== The problem ==
Which lines in the records below contain the word "devices"? Return each of them.

== Data for processing ==

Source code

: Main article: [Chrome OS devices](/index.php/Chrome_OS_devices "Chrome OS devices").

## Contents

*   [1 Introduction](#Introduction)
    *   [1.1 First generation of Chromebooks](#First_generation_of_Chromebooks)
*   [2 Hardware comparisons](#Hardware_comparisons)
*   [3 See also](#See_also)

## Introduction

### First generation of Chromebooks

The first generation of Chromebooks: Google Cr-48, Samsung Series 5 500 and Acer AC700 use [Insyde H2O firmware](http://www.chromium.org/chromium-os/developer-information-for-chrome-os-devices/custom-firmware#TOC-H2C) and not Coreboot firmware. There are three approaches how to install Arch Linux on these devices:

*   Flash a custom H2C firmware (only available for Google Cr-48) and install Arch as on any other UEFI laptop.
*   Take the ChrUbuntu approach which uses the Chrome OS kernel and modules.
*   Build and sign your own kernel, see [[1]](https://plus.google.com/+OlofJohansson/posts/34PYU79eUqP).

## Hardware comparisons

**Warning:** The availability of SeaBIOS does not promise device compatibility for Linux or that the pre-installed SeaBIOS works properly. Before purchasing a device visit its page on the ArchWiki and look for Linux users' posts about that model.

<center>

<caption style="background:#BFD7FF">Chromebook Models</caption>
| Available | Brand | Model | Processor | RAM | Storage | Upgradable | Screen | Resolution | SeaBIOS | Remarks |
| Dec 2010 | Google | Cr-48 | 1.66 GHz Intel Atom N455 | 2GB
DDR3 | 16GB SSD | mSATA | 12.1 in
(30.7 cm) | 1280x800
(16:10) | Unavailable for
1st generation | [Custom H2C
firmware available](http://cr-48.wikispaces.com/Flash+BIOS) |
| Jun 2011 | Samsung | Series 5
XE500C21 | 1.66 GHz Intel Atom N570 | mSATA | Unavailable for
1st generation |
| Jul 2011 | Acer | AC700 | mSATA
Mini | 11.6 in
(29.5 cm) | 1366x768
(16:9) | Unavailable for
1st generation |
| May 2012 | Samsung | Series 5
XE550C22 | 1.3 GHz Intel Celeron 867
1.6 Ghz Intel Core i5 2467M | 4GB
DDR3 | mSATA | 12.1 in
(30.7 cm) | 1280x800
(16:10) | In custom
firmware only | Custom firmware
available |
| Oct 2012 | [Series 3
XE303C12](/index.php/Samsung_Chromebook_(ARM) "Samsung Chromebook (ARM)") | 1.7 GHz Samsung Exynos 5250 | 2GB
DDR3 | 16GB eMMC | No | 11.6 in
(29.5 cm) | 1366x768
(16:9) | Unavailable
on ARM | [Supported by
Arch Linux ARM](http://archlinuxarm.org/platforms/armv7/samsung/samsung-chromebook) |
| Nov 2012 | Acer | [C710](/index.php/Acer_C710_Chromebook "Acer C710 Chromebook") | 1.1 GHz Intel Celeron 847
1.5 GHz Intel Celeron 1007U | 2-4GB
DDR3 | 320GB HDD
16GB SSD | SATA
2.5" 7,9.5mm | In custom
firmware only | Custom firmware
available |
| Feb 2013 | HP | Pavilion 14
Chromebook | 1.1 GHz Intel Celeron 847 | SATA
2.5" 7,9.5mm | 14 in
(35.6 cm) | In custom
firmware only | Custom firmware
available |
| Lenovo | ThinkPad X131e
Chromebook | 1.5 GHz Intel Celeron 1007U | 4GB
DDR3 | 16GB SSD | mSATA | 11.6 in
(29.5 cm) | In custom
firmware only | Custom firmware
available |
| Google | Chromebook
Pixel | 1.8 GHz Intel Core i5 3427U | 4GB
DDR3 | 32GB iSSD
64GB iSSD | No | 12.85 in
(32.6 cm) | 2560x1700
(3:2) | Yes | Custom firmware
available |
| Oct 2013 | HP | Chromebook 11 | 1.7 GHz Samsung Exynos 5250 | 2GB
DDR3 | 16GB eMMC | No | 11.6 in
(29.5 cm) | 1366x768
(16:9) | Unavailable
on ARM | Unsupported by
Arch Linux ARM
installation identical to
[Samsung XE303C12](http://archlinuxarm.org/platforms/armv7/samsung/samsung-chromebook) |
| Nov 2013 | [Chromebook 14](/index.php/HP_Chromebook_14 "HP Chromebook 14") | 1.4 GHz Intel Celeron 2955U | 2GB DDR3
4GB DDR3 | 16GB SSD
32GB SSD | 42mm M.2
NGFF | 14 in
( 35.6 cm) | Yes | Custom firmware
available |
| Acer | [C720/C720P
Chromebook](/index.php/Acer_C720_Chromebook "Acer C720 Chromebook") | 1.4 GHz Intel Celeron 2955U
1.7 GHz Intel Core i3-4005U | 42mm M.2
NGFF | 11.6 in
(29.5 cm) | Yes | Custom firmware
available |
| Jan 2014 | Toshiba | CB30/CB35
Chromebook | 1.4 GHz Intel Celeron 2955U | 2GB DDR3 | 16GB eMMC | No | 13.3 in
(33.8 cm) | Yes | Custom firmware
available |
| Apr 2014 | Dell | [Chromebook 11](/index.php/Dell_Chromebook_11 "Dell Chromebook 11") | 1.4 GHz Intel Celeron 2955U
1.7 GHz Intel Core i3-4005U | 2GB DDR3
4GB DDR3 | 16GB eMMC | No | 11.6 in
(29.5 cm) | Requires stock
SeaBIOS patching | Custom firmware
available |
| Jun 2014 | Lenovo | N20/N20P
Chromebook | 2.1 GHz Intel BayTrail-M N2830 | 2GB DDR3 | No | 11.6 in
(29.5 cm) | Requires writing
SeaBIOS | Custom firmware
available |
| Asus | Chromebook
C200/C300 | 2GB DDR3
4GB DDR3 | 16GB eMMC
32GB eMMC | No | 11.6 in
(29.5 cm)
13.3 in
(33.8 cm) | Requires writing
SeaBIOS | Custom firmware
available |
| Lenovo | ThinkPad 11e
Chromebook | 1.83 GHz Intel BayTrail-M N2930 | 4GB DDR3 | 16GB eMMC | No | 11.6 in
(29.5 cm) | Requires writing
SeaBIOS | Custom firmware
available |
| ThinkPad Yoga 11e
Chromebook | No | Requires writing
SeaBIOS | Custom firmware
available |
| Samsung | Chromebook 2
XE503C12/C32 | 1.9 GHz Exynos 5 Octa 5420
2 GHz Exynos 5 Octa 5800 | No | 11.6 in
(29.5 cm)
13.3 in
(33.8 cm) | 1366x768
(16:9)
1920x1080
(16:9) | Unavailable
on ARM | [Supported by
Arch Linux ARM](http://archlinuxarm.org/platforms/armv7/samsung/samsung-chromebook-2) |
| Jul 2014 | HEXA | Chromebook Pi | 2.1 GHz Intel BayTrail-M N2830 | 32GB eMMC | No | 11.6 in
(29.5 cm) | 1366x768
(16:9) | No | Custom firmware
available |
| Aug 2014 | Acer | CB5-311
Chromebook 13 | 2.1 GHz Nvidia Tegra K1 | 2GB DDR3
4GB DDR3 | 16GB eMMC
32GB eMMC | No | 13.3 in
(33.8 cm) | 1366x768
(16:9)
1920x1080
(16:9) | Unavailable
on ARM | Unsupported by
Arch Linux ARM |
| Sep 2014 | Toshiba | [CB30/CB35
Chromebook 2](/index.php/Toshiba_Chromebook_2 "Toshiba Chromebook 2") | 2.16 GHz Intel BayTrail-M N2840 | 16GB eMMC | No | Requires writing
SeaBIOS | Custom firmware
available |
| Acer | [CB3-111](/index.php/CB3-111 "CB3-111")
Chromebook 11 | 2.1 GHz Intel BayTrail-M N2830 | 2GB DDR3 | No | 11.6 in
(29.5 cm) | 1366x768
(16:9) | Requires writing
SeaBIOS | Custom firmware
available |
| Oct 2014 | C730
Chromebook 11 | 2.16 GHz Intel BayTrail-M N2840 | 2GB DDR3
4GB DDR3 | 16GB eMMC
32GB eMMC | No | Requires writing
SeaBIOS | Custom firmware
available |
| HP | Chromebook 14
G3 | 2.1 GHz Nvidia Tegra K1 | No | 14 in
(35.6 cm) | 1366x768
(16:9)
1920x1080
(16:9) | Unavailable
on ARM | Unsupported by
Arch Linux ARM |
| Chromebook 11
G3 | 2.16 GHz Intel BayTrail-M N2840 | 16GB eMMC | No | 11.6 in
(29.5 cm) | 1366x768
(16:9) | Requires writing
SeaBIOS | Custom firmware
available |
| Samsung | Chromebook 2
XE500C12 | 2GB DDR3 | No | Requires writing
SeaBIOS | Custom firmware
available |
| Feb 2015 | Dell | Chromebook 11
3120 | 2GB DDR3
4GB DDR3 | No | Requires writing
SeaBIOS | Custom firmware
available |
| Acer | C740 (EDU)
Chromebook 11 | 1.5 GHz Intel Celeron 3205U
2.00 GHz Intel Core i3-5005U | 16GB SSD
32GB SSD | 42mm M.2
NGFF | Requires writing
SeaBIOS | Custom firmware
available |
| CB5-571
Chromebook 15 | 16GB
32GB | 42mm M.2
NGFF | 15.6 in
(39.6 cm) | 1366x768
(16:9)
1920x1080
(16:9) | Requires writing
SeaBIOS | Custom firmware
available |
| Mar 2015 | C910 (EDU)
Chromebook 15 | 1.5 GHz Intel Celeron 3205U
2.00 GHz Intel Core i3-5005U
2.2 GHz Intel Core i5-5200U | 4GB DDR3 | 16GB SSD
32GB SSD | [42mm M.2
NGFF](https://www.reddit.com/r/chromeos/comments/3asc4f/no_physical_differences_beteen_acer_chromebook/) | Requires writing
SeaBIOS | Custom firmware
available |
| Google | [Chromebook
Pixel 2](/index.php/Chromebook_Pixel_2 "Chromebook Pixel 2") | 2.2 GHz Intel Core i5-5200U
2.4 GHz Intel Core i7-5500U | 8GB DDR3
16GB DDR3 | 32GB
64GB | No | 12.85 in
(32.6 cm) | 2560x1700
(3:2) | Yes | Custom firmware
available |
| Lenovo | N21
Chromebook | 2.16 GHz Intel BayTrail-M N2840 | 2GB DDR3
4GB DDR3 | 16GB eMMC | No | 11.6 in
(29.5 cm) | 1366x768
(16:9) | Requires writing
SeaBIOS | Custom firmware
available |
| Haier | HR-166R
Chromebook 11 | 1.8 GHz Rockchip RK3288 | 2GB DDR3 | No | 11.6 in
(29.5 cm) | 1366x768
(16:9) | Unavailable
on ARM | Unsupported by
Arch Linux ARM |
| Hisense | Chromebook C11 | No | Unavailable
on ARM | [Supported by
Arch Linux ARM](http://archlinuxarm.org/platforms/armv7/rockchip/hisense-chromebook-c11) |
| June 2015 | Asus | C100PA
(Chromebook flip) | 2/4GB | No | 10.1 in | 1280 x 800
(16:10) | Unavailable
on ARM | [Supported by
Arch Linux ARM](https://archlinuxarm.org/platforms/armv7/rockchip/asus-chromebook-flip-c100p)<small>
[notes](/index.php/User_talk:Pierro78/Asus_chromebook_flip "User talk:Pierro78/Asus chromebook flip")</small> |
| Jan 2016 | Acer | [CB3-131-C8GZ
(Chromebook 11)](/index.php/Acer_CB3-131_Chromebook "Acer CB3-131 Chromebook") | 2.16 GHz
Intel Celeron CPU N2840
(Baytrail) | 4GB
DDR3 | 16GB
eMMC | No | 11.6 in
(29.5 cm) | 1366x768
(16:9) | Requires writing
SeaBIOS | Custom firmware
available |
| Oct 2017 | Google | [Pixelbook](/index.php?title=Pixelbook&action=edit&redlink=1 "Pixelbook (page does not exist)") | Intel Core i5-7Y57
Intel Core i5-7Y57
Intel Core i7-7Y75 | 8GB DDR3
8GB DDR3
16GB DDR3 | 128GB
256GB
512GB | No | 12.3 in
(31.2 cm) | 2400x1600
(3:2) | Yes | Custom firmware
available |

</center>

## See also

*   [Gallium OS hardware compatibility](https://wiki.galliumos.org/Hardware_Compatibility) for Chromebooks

== Solution to the exercise ==
: Main article: [Chrome OS devices](/index.php/Chrome_OS_devices "Chrome OS devices").
The first generation of Chromebooks: Google Cr-48, Samsung Series 5 500 and Acer AC700 use [Insyde H2O firmware](http://www.chromium.org/chromium-os/developer-information-for-chrome-os-devices/custom-firmware#TOC-H2C) and not Coreboot firmware. There are three approaches how to install Arch Linux on these devices:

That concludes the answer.